Suppose to have a not-time-dependent and non-singular mass matrix $M(t,y)=M(y)$ and a system \begin{align} M(y)\dot{y} =F(y,t) \end{align}
and say I want to compute the numerical solution with Backward Euler (or any implicit method, in order to avoid numerical instabilities)
So, one can write $\dot{y} = M^{-1}(y) f(y,t):= \tilde{F}(y,t)$ and formally we have
\begin{align} y_{n+1}=y_n + \Delta t \tilde{F}(t_{n+1},y_{n+1})=y_n+ M(y_{n+1})^{-1} \Delta t F(t,y_{n+1}) \end{align}
and hence
\begin{align} M(y_{n+1}) [y_{n+1}-y_n]=\Delta t F(t_{n+1},y_{n+1}) \end{align}
Another interesting problem is how to solve with Newton's method this non-linear system of equations. As far as I know, a simplified Newton's method is used, but I can't find any reference about it.

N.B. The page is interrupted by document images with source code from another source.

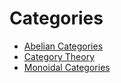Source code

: <!-- generated by markdown-notes-tree -->

# Categories

<!-- optional markdown-notes-tree directory description starts here -->

<!-- optional markdown-notes-tree directory description ends here -->

- [Abelian Categories](Abelian_Categories.md)
- [Category Theory](Categories.md)
- [Monoidal Categories](Monoidal_Categories.md)

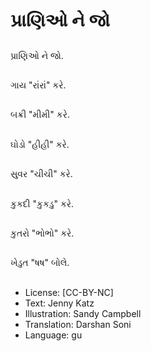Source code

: # પ્રાણિઓ ને જો

##
પ્રાણિઓ ને જો.

##
ગાય "રાંરાં" કરે.

##
બક્રી "મીમી" કરે.

##
ઘોડો "હીહી" કરે.

##
સુવર "ચીચી" કરે.

##
કુકદી "કુકડુ" કરે.

##
કુતરો "ભોભો" કરે.

##
ખેડુત "ષષ" બોલે.

##
* License: [CC-BY-NC]
* Text: Jenny Katz
* Illustration: Sandy Campbell
* Translation: Darshan Soni
* Language: gu
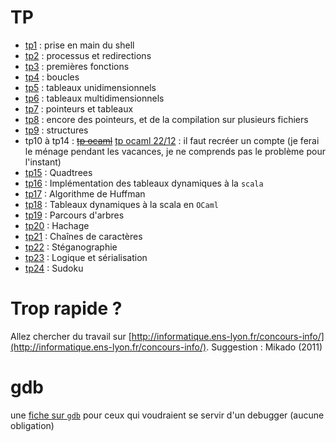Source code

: # TP

* [tp1](TP1_prise_en_main_shell/tp_prise_en_main_shell.md) : prise en main du shell
* [tp2](TP2_processus_et_compilation/tp_processus_et_compilation.md) :
  processus et redirections
* [tp3](TP3_premieres_fonctions/tp_premieres_fonctions.md) : premières fonctions
* [tp4](TP4_boucles/tp_boucles.md) : boucles
* [tp5](TP5_tableaux_unidimensionnels/tp_tableaux_unidimensionnels.md) :
  tableaux unidimensionnels
* [tp6](TP6_tableaux_multidimensionnels/tp_tableaux_multidimensionnels.md) :
  tableaux multidimensionnels
* [tp7](TP7_pointeurs_et_tableaux/tp_pointeurs_et_tableaux.md) : pointeurs et tableaux
* [tp8](TP8_encore_des_pointeurs/tp_encore_des_pointeurs.md) : encore des pointeurs, et de la compilation sur plusieurs fichiers
* [tp9](TP9_structures/tp_structures.md) : structures
* tp10 à tp14 : ~~[tp ocaml](http://mp2ipv-klimann.learn-ocaml.org/)~~ [tp ocaml
  22/12](http://vps-ff29e1ab.vps.ovh.net:8080/) : il faut recréer un
  compte (je ferai le ménage pendant les vacances, je ne comprends pas
  le problème pour l'instant)
* [tp15](TP15_quadtrees/tp_quadtress.md) : Quadtrees
* [tp16](TP16_Tableaux_avec_arbres_C/tp_arbres_arite_quelconque.md) :
  Implémentation des tableaux dynamiques à la `scala`
* [tp17](http://vps-ff29e1ab.vps.ovh.net:8080/) : Algorithme de Huffman
* [tp18](http://vps-ff29e1ab.vps.ovh.net:8080/) : Tableaux dynamiques
  à la scala en `OCaml`
* [tp19](TP19_parcours_arbre/tp_parcours_arbres.md) : Parcours d'arbres
* [tp20](TP20_hachage/tp_hachage.md) : Hachage
* [tp21](TP21_chaines_de_caracteres/tp_chaines_de_caracteres.md) : Chaînes de caractères
* [tp22](TP22_Steganographie/tp_steganographie.md) : Stéganographie
* [tp23](TP23_Logique/tp_logique_et_serialisation.md) : Logique et sérialisation
* [tp24](TP24_Sudoku/tp_sudoku.md) : Sudoku

# Trop rapide ?
Allez chercher du travail sur
[http://informatique.ens-lyon.fr/concours-info/](http://informatique.ens-lyon.fr/concours-info/). Suggestion :
Mikado (2011)


# gdb
une [fiche sur `gdb`](../GDB/gdb.md) pour ceux qui voudraient se
servir d'un debugger (aucune obligation)

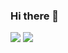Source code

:### Hi there 👋

![](https://github-readme-stats.vercel.app/api?username=LeiRoF&layout=compact&theme=react&hide=TeX)
![](https://github-readme-stats.vercel.app/api/top-langs/?username=LeiRoF&layout=compact&theme=react&hide=TeX)

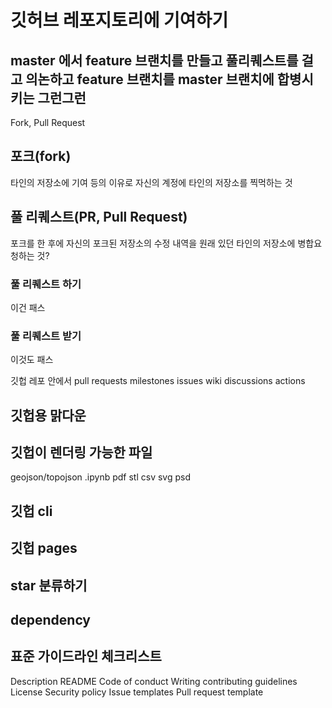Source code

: # 깃허브 레포지토리에 기여하기

## master 에서 feature 브랜치를 만들고 풀리퀘스트를 걸고 의논하고 feature 브랜치를 master 브랜치에 합병시키는 그런그런

 Fork, Pull Request

## 포크(fork)

타인의 저장소에 기여 등의 이유로 자신의 계정에 타인의 저장소를 찍먹하는 것

## 풀 리퀘스트(PR, Pull Request)

포크를 한 후에 자신의 포크된 저장소의 수정 내역을 원래 있던 타인의 저장소에 병합요청하는 것?

### 풀 리퀘스트 하기

이건 패스

### 풀 리퀘스트 받기

이것도 패스

깃헙 레포 안에서
pull requests
milestones
issues
wiki
discussions
actions

## 깃헙용 맑다운

## 깃헙이 렌더링 가능한 파일

geojson/topojson
.ipynb
pdf
stl
csv
svg
psd

## 깃헙 cli

## 깃헙 pages

## star 분류하기

## dependency 

## 표준 가이드라인 체크리스트
Description
README
Code of conduct
Writing contributing guidelines
License
Security policy
Issue templates
Pull request template
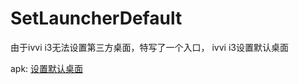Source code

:# SetLauncherDefault
由于ivvi i3无法设置第三方桌面，特写了一个入口，
ivvi i3设置默认桌面

apk: [设置默认桌面](https://github.com/xiaowujiang/SetLauncherDefault/blob/master/app/app-release.apk)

I'd be very grateful if someone has references/hints or something else !
EDIT (after Bill's comment) [REMARK: I'd like not to copy explicitely MatLab's approach] For the simplfied Newton's method, a possible approach could be the following.
Starting from the functional we have to set to zer written above, I'd like to differentiate w.r.t. $y_{n+1}$, namely
\begin{align} J_n=\frac{\partial (M(y_{n+1}) \cdot y_{n+1})}{\partial y_{n+1}}- \Delta t \frac{\partial F(t_{n+1},y_{n+1})}{\partial y_{n+1}} \end{align}
and consider the constant matrix $M(y_{n+1})$ at each step, so the jacobian would become
\begin{align} J_n=M(y_{n+1})-\Delta t \frac{\partial F(t_{n+1},y_{n+1})}{\partial y_{n+1}} \end{align}
Could it be a good starting point?
EDIT$^2$ [02/03/19']
I tried to use the previous approach to solve simple autonomous and non-singular problems like
\begin{align} \begin{bmatrix} y(1) & 0 \\ 0 & y(2) \end{bmatrix} \dot{y} = [y(1),\sin(y(2))] \end{align}
with $y(1)(0)=y(2)(0)=1$ and it worked in the right way.
Also with other non-linear and more complicated problems, the numerical solution was ok.
I also tried to generalize this approach to the trapezoidal rule: startinf from $M(y) \dot{y}=f(y)$, in the hypotesis that $M$ is non-singular, I have \begin{align} \dot{y}= M^{-1}(y)f(y)=\tilde{f}(y) \end{align}
So, the standard trapezoidal rule leads to : \begin{align} y_{n+1}=y_{n} +\frac{\Delta t}{2}(M^{-1}(y_{n+1})f(y_{n+1})+M^{-1}(y_n)f(y_n)) \end{align} and multiplying first for one and then for the other inverse, one gets
\begin{align} M(y_n)M(y_{n+1})[y_{n+1}-y_n]=\frac{\Delta t}{2} (M(y_n)f(y_{n+1})+M(y_{n+1})f(y_n)) \end{align}
The jacobian has been computed with the same logic as before, "freezing" the $M(y_{n+1})$ term.
A rapid numerical experiment with the same problem above shows the correct order of convergence.
Any other hints, suggestions, comments, are really appreciated.